[[ SUPPLIED INFORMATION open ]]
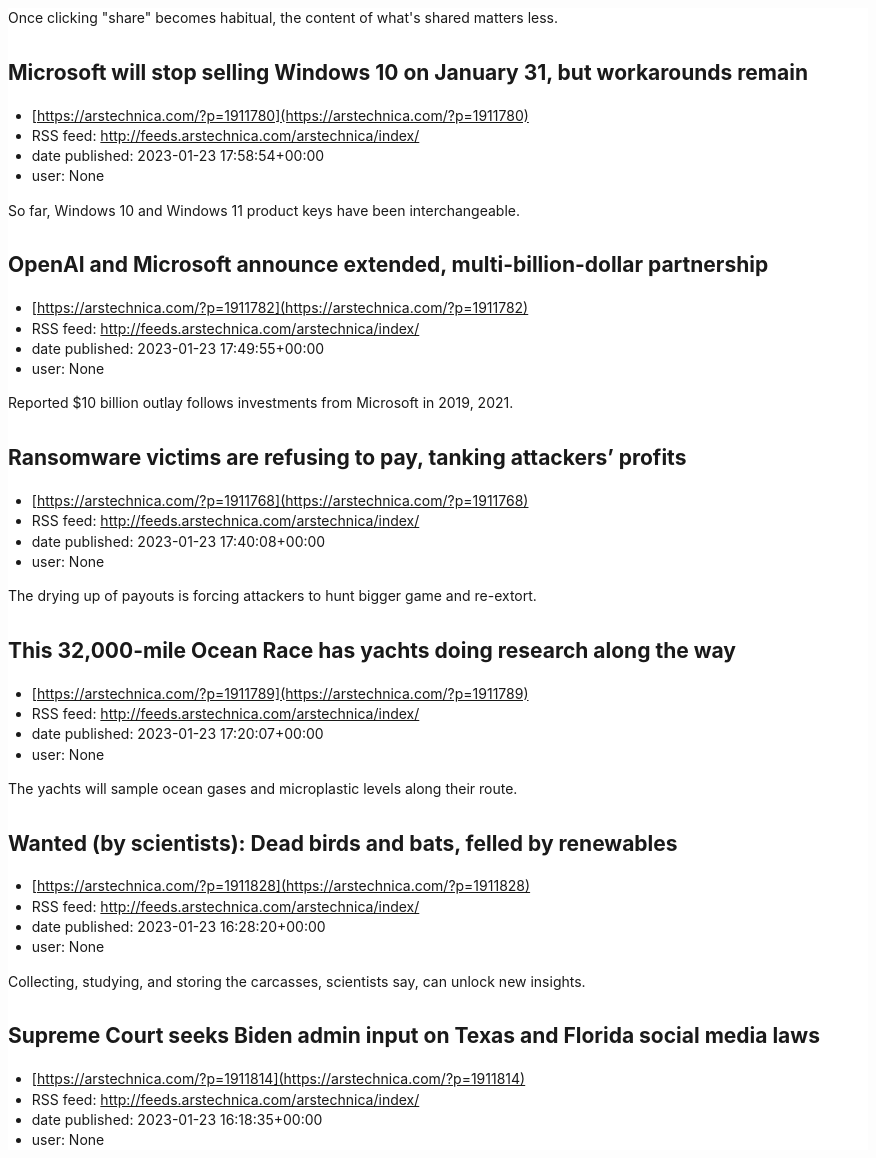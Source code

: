 Once clicking "share" becomes habitual, the content of what's shared matters less.

## Microsoft will stop selling Windows 10 on January 31, but workarounds remain
 - [https://arstechnica.com/?p=1911780](https://arstechnica.com/?p=1911780)
 - RSS feed: http://feeds.arstechnica.com/arstechnica/index/
 - date published: 2023-01-23 17:58:54+00:00
 - user: None

So far, Windows 10 and Windows 11 product keys have been interchangeable.

## OpenAI and Microsoft announce extended, multi-billion-dollar partnership
 - [https://arstechnica.com/?p=1911782](https://arstechnica.com/?p=1911782)
 - RSS feed: http://feeds.arstechnica.com/arstechnica/index/
 - date published: 2023-01-23 17:49:55+00:00
 - user: None

Reported $10 billion outlay follows investments from Microsoft in 2019, 2021.

## Ransomware victims are refusing to pay, tanking attackers’ profits
 - [https://arstechnica.com/?p=1911768](https://arstechnica.com/?p=1911768)
 - RSS feed: http://feeds.arstechnica.com/arstechnica/index/
 - date published: 2023-01-23 17:40:08+00:00
 - user: None

The drying up of payouts is forcing attackers to hunt bigger game and re-extort.

## This 32,000-mile Ocean Race has yachts doing research along the way
 - [https://arstechnica.com/?p=1911789](https://arstechnica.com/?p=1911789)
 - RSS feed: http://feeds.arstechnica.com/arstechnica/index/
 - date published: 2023-01-23 17:20:07+00:00
 - user: None

The yachts will sample ocean gases and microplastic levels along their route.

## Wanted (by scientists): Dead birds and bats, felled by renewables
 - [https://arstechnica.com/?p=1911828](https://arstechnica.com/?p=1911828)
 - RSS feed: http://feeds.arstechnica.com/arstechnica/index/
 - date published: 2023-01-23 16:28:20+00:00
 - user: None

Collecting, studying, and storing the carcasses, scientists say, can unlock new insights.

## Supreme Court seeks Biden admin input on Texas and Florida social media laws
 - [https://arstechnica.com/?p=1911814](https://arstechnica.com/?p=1911814)
 - RSS feed: http://feeds.arstechnica.com/arstechnica/index/
 - date published: 2023-01-23 16:18:35+00:00
 - user: None
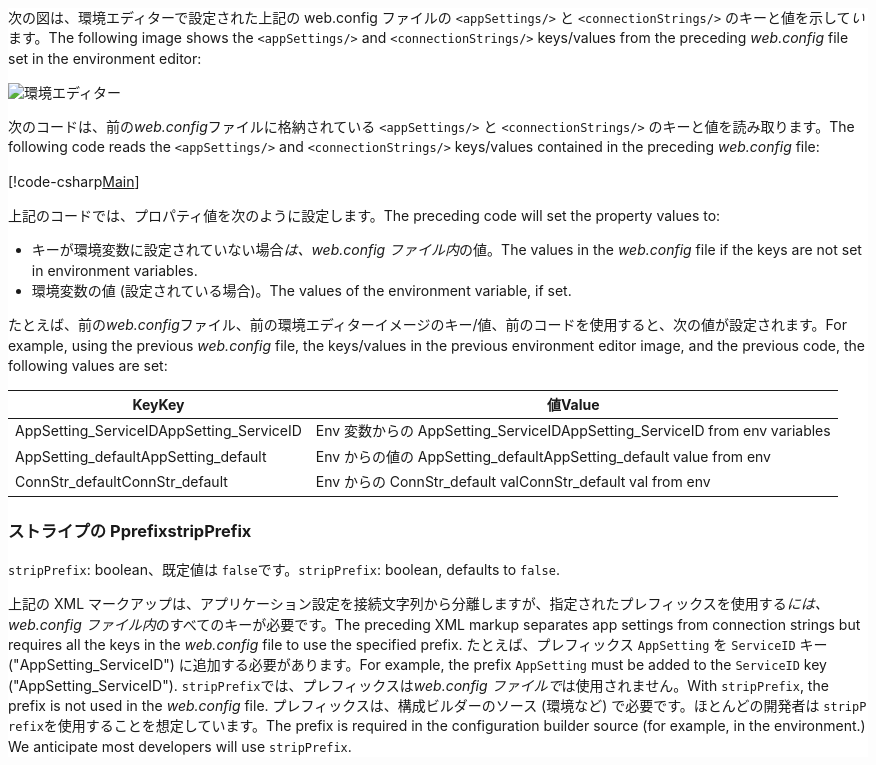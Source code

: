 <span data-ttu-id="97d10-161">次の図は、環境エディターで設定された上記の web.config ファイルの `<appSettings/>` と `<connectionStrings/>` のキーと値を示して*い*ます。</span><span class="sxs-lookup"><span data-stu-id="97d10-161">The following image shows the `<appSettings/>` and `<connectionStrings/>` keys/values from the preceding *web.config* file set in the environment editor:</span></span>

![環境エディター](config-builder/static/prefix.png)

<span data-ttu-id="97d10-163">次のコードは、前の*web.config*ファイルに格納されている `<appSettings/>` と `<connectionStrings/>` のキーと値を読み取ります。</span><span class="sxs-lookup"><span data-stu-id="97d10-163">The following code reads the `<appSettings/>` and `<connectionStrings/>` keys/values contained in the preceding *web.config* file:</span></span>

[!code-csharp[Main](config-builder/MyConfigBuilders/Contact.aspx.cs?name=snippet)]

<span data-ttu-id="97d10-164">上記のコードでは、プロパティ値を次のように設定します。</span><span class="sxs-lookup"><span data-stu-id="97d10-164">The preceding code will set the property values to:</span></span>

* <span data-ttu-id="97d10-165">キーが環境変数に設定されていない場合*は、web.config ファイル内*の値。</span><span class="sxs-lookup"><span data-stu-id="97d10-165">The values in the *web.config* file if the keys are not set in environment variables.</span></span>
* <span data-ttu-id="97d10-166">環境変数の値 (設定されている場合)。</span><span class="sxs-lookup"><span data-stu-id="97d10-166">The values of the environment variable, if set.</span></span>

<span data-ttu-id="97d10-167">たとえば、前の*web.config*ファイル、前の環境エディターイメージのキー/値、前のコードを使用すると、次の値が設定されます。</span><span class="sxs-lookup"><span data-stu-id="97d10-167">For example, using the previous *web.config* file, the keys/values in the previous  environment editor image, and the previous code, the following values are set:</span></span>

|  <span data-ttu-id="97d10-168">Key</span><span class="sxs-lookup"><span data-stu-id="97d10-168">Key</span></span>              | <span data-ttu-id="97d10-169">値</span><span class="sxs-lookup"><span data-stu-id="97d10-169">Value</span></span> |
| ----------------- | ------------ |
|     <span data-ttu-id="97d10-170">AppSetting_ServiceID</span><span class="sxs-lookup"><span data-stu-id="97d10-170">AppSetting_ServiceID</span></span>           | <span data-ttu-id="97d10-171">Env 変数からの AppSetting_ServiceID</span><span class="sxs-lookup"><span data-stu-id="97d10-171">AppSetting_ServiceID from env variables</span></span>|
|    <span data-ttu-id="97d10-172">AppSetting_default</span><span class="sxs-lookup"><span data-stu-id="97d10-172">AppSetting_default</span></span>            | <span data-ttu-id="97d10-173">Env からの値の AppSetting_default</span><span class="sxs-lookup"><span data-stu-id="97d10-173">AppSetting_default value from env</span></span> |
|       <span data-ttu-id="97d10-174">ConnStr_default</span><span class="sxs-lookup"><span data-stu-id="97d10-174">ConnStr_default</span></span>         | <span data-ttu-id="97d10-175">Env からの ConnStr_default val</span><span class="sxs-lookup"><span data-stu-id="97d10-175">ConnStr_default val from env</span></span>|

### <a name="stripprefix"></a><span data-ttu-id="97d10-176">ストライプの Pprefix</span><span class="sxs-lookup"><span data-stu-id="97d10-176">stripPrefix</span></span>

<span data-ttu-id="97d10-177">`stripPrefix`: boolean、既定値は `false`です。</span><span class="sxs-lookup"><span data-stu-id="97d10-177">`stripPrefix`: boolean, defaults to `false`.</span></span> 

<span data-ttu-id="97d10-178">上記の XML マークアップは、アプリケーション設定を接続文字列から分離しますが、指定されたプレフィックスを使用する*には、web.config ファイル内*のすべてのキーが必要です。</span><span class="sxs-lookup"><span data-stu-id="97d10-178">The preceding XML markup separates app settings from connection strings but requires all the keys in the *web.config* file to use the specified prefix.</span></span> <span data-ttu-id="97d10-179">たとえば、プレフィックス `AppSetting` を `ServiceID` キー ("AppSetting_ServiceID") に追加する必要があります。</span><span class="sxs-lookup"><span data-stu-id="97d10-179">For example, the prefix `AppSetting` must be added to the `ServiceID` key ("AppSetting_ServiceID").</span></span> <span data-ttu-id="97d10-180">`stripPrefix`では、プレフィックスは*web.config ファイルで*は使用されません。</span><span class="sxs-lookup"><span data-stu-id="97d10-180">With `stripPrefix`, the prefix is not used in the *web.config* file.</span></span> <span data-ttu-id="97d10-181">プレフィックスは、構成ビルダーのソース (環境など) で必要です。ほとんどの開発者は `stripPrefix`を使用することを想定しています。</span><span class="sxs-lookup"><span data-stu-id="97d10-181">The prefix is required in the configuration builder source (for example, in the environment.) We anticipate most developers will use `stripPrefix`.</span></span>
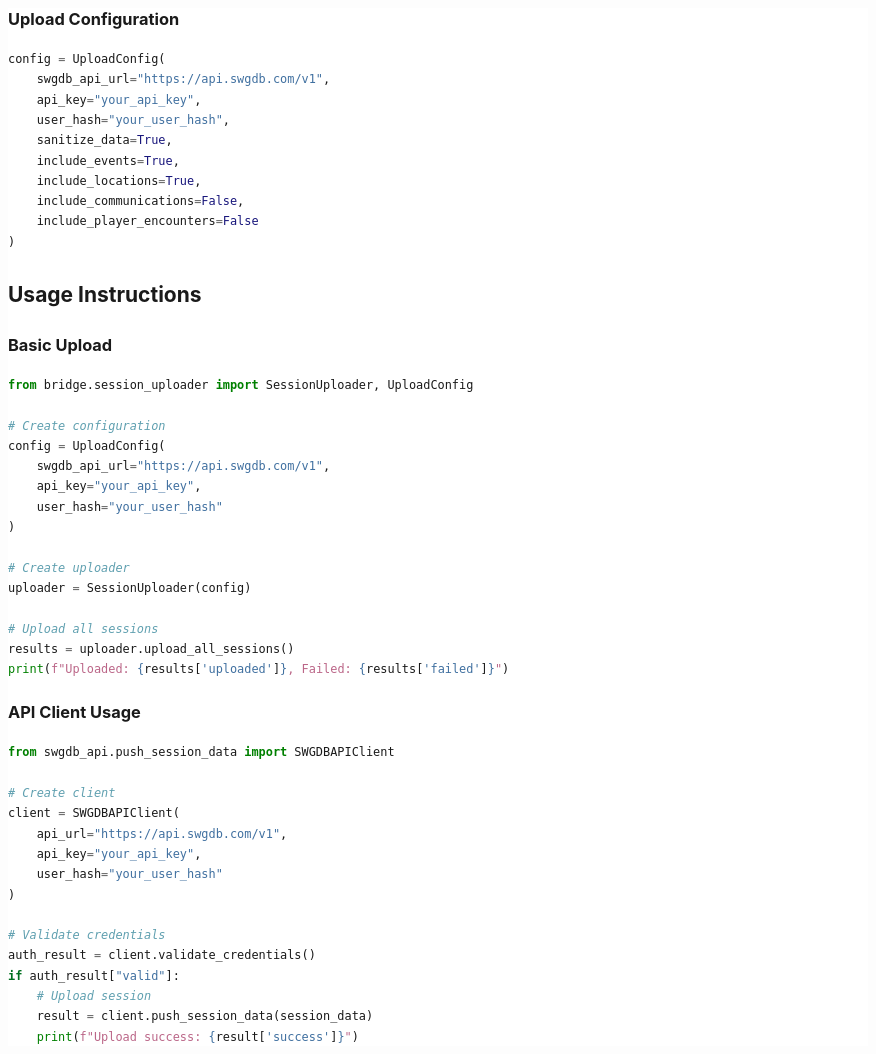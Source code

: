 ### Upload Configuration
```python
config = UploadConfig(
    swgdb_api_url="https://api.swgdb.com/v1",
    api_key="your_api_key",
    user_hash="your_user_hash",
    sanitize_data=True,
    include_events=True,
    include_locations=True,
    include_communications=False,
    include_player_encounters=False
)
```

## Usage Instructions

### Basic Upload
```python
from bridge.session_uploader import SessionUploader, UploadConfig

# Create configuration
config = UploadConfig(
    swgdb_api_url="https://api.swgdb.com/v1",
    api_key="your_api_key",
    user_hash="your_user_hash"
)

# Create uploader
uploader = SessionUploader(config)

# Upload all sessions
results = uploader.upload_all_sessions()
print(f"Uploaded: {results['uploaded']}, Failed: {results['failed']}")
```

### API Client Usage
```python
from swgdb_api.push_session_data import SWGDBAPIClient

# Create client
client = SWGDBAPIClient(
    api_url="https://api.swgdb.com/v1",
    api_key="your_api_key",
    user_hash="your_user_hash"
)

# Validate credentials
auth_result = client.validate_credentials()
if auth_result["valid"]:
    # Upload session
    result = client.push_session_data(session_data)
    print(f"Upload success: {result['success']}")
```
[[ SUPPLIED INFORMATION closed ]]
--- WHAT IS BEING ASKED ---
Every line of the entries that includes "SessionUploader" must be copied into the answer.

--- EXERCISE OUTPUT ---
from bridge.session_uploader import SessionUploader, UploadConfig
uploader = SessionUploader(config)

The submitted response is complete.